The Nevada lawmaker laid out a grim picture of what would happen if Congress approved and the president signed a labor-backed bill making it easier for unions to organize in the workplace. The legislation had not enjoyed enough support to pass the current Senate, but would surely return in future sessions of Congress.

Ensign, who headed Republican election efforts in the Senate, regarded the Employee Free Choice Act his No. 1 tool in raising money important to candidates in a handful of close races across the country.

The act was becoming part of those campaigns. Unions were spending tens of millions of dollars to promote the legislation, and the U.S. Chamber of Commerce and others were just as furiously spending money against.

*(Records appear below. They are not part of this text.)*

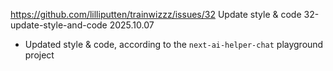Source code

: https://github.com/lilliputten/trainwizzz/issues/32
Update style & code
32-update-style-and-code
2025.10.07

- Updated style & code, according to the `next-ai-helper-chat` playground project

Ensign made no direct appeal for financial help that morning two months ago, but the message was clear. The bill was bad for business and as union membership swelled, the law would be bad for the Republican Party in Washington.

“Unions don’t spend money to elect Republicans,” Ensign told the concrete execs. “They spend money to elect Democrats. From our perspective, this would have devastating consequences.”

Tuesday, six Democratic Senate candidates who support the bill won their elections. (Other key races remained undecided.)

A poll of 942 voters in Senate battleground states taken Nov. 2-4 and released Thursday by American Rights at Work, an advocacy group, showed just three Republican voters said they were voting against the Democratic candidate because of the union issue.

Now, with Democrats enjoying greater numbers in the Senate, unions and their allies see passage of the bill as a top priority. President-elect Barack Obama has said he supports the bill. President Bush does not.

The bill would allow unions to form if a majority of the employees agree by signing their names to a card. Current law says company owners can require an election. Unions say elections can take months to organize, enabling managers to intimidate workers before voting begins.

But businesses argue that doing away with the secret ballot, and simply allowing workers to sign their names to a card, will allow union bosses to twist arms outside the privacy of the voting booth. Ensign calls it “un-American.”

Unions, including those on the Strip, think the bill will enable workers to organize with less interference from company executives. The Las Vegas experience suggests they are correct.

The Mirage was the first Las Vegas casino that struck an agreement with the Culinary Union that represents Strip workers for this kind of organizing, and most other Strip operators have followed suit.

Even with greater numbers of Democrats in the Senate, a few Republicans would still be needed to cross over to pass the bill. Last year only one Republican did so.

“We must pass the Employee Free Choice Act,” Tom Woodruff of Change to Win, a coalition of major unions, said in a statement Thursday. “Corporations and CEOs have used their tremendous power to threaten, coerce, intimidate and fire workers for trying to form a union.”

Steve Smith, a spokesman for the AFL-CIO, said the union is retaining its teams of election workers in such states as Minnesota, where Senate races remains undecided, to push for the bill’s passage.

“We’re obviously going to be mounting a strong campaign,” Smith said.

Chamber President Thomas Donohue foreshadowed the brutal battle ahead.

“We do not want that to become law,” Donohue said Thursday.

The chamber thinks its campaign in the battleground states elevated the issue among voters, and it too has resources to continue the fight. Its own statistics show 7 percent of Americans are aware of the union issue, compared with as many as 30 percent in battleground Senate states where ads were shown.

“We are well prepared,” Donohue warned. “It’s not going to be a walk in the park.”